French people are sometimes viewed by foreigners as being overly stuck up, pinched, coincés, as the French would say – and when you have a word for it, it must be true… right?
I understand where the stereotype comes from; Parisians, for all their virtues, are not the smiliest bunch, especially in comparison to the Americans who are often casting aspersions. But it’s not a fair judgement to make, especially when one considers the residents of the south of France, who are willing and ready to throw a party at a moment’s notice, whatever the reason. At least, that’s the impression I got at the annual Fête de l’Abricot in Rivesaltes.
Apricots are everywhere in July in the south, with giant crates being sold on the side of the road at ridiculously low prices. People stock up and head home to make jam, so that apricot season can last them all year.
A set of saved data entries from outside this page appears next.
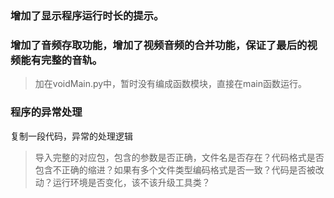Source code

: ### 增加了显示程序运行时长的提示。

### 增加了音频存取功能，增加了视频音频的合并功能，保证了最后的视频能有完整的音轨。
> 加在voidMain.py中，暂时没有编成函数模块，直接在main函数运行。

### 程序的异常处理
复制一段代码，异常的处理逻辑
> 导入完整的对应包，包含的参数是否正确，文件名是否存在？代码格式是否包含不正确的缩进？如果有多个文件类型编码格式是否一致？代码是否被改动？运行环境是否变化，该不该升级工具类？
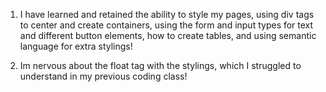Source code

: 1. I have learned and retained the ability to style my pages, using div tags to center and create containers, using the form and input types for text and different button elements, how to create tables, and using semantic language for extra stylings!

2. Im nervous about the float tag with the stylings, which I struggled to understand in my previous coding class!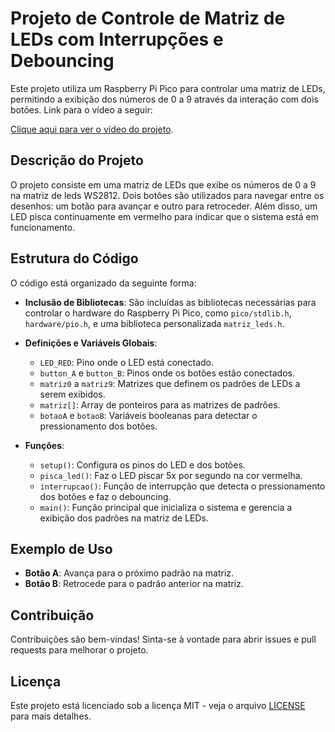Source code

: # Projeto de Controle de Matriz de LEDs com Interrupções e Debouncing

Este projeto utiliza um Raspberry Pi Pico para controlar uma matriz de LEDs, permitindo a exibição dos números de 0 a 9 através da interação com dois botões. Link para o vídeo a seguir:

[Clique aqui para ver o vídeo do projeto](https://youtube.com/shorts/A-6HVkjLbcQ?feature=share).

## Descrição do Projeto

O projeto consiste em uma matriz de LEDs que exibe os números de 0 a 9 na matriz de leds WS2812. Dois botões são utilizados para navegar entre os desenhos: um botão para avançar e outro para retroceder. Além disso, um LED pisca continuamente em vermelho para indicar que o sistema está em funcionamento.

## Estrutura do Código

O código está organizado da seguinte forma:

- **Inclusão de Bibliotecas**: São incluídas as bibliotecas necessárias para controlar o hardware do Raspberry Pi Pico, como `pico/stdlib.h`, `hardware/pio.h`, e uma biblioteca personalizada `matriz_leds.h`.

- **Definições e Variáveis Globais**:
  - `LED_RED`: Pino onde o LED está conectado.
  - `button_A` e `button_B`: Pinos onde os botões estão conectados.
  - `matriz0` a `matriz9`: Matrizes que definem os padrões de LEDs a serem exibidos.
  - `matriz[]`: Array de ponteiros para as matrizes de padrões.
  - `botaoA` e `botaoB`: Variáveis booleanas para detectar o pressionamento dos botões.

- **Funções**:
  - `setup()`: Configura os pinos do LED e dos botões.
  - `pisca_led()`: Faz o LED piscar 5x por segundo na cor vermelha.
  - `interrupcao()`: Função de interrupção que detecta o pressionamento dos botões e faz o debouncing.
  - `main()`: Função principal que inicializa o sistema e gerencia a exibição dos padrões na matriz de LEDs.

## Exemplo de Uso

- **Botão A**: Avança para o próximo padrão na matriz.
- **Botão B**: Retrocede para o padrão anterior na matriz.

## Contribuição

Contribuições são bem-vindas! Sinta-se à vontade para abrir issues e pull requests para melhorar o projeto.

## Licença

Este projeto está licenciado sob a licença MIT - veja o arquivo [LICENSE](LICENSE) para mais detalhes.
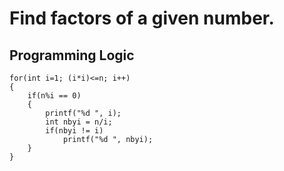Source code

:# Find factors of a given number.

## Programming Logic

    for(int i=1; (i*i)<=n; i++)
    {
        if(n%i == 0)
        {
            printf("%d ", i);
            int nbyi = n/i;
            if(nbyi != i)
                printf("%d ", nbyi);
        }
    }
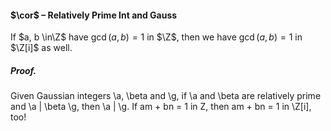 #### $\cor$ – Relatively Prime Int and Gauss
If $a, b \in\Z$ have $\gcd(a, b) = 1$ in $\Z$, then we have $\gcd(a, b) = 1$ in $\Z[i]$ as well.

##### *Proof.*
Given Gaussian integers \a, \beta and \g, if \a and \beta are relatively prime and \a | \beta \g, 
then \a | \g.
If am + bn = 1 in Z, then am + bn = 1 in \Z[i], too!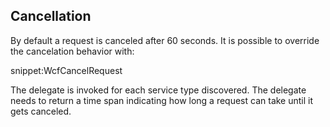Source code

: 
## Cancellation

By default a request is canceled after 60 seconds. It is possible to override the cancelation behavior with:

snippet:WcfCancelRequest

The delegate is invoked for each service type discovered. The delegate needs to return a time span indicating how long a request can take until it gets canceled.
But when it’s finally time, once again, for the soft fruit to be eaten out of hand with reckless abandon, the good people of Rivesaltes throw a party.
The mid-July Fête de l’Abricot combines the very best of farmer’s markets, county fairs and barbecues. Stalls pop up selling homemade jams and pies; grillmasters prepare sausages in half-baguettes and plastic cups of local wine and Abricotade — a drink made of sweet white wine and apricots. I grab a sandwich and join the assembly of people positioned before a platform, waiting for I’m not quite sure what to transpire.
People slowly begin to fill the dozen-or-so seats in front of a giant table, and an emcee stands before them. Crates of apricots are loaded onto the stage. Oh… I see.
The Fête de l’Abricot’s version of a hot-dog eating contest involves the contestants ingesting as many apricots as they can in ninety seconds. When the winner stands, he is weighed… and given his weight in apricots as a prize.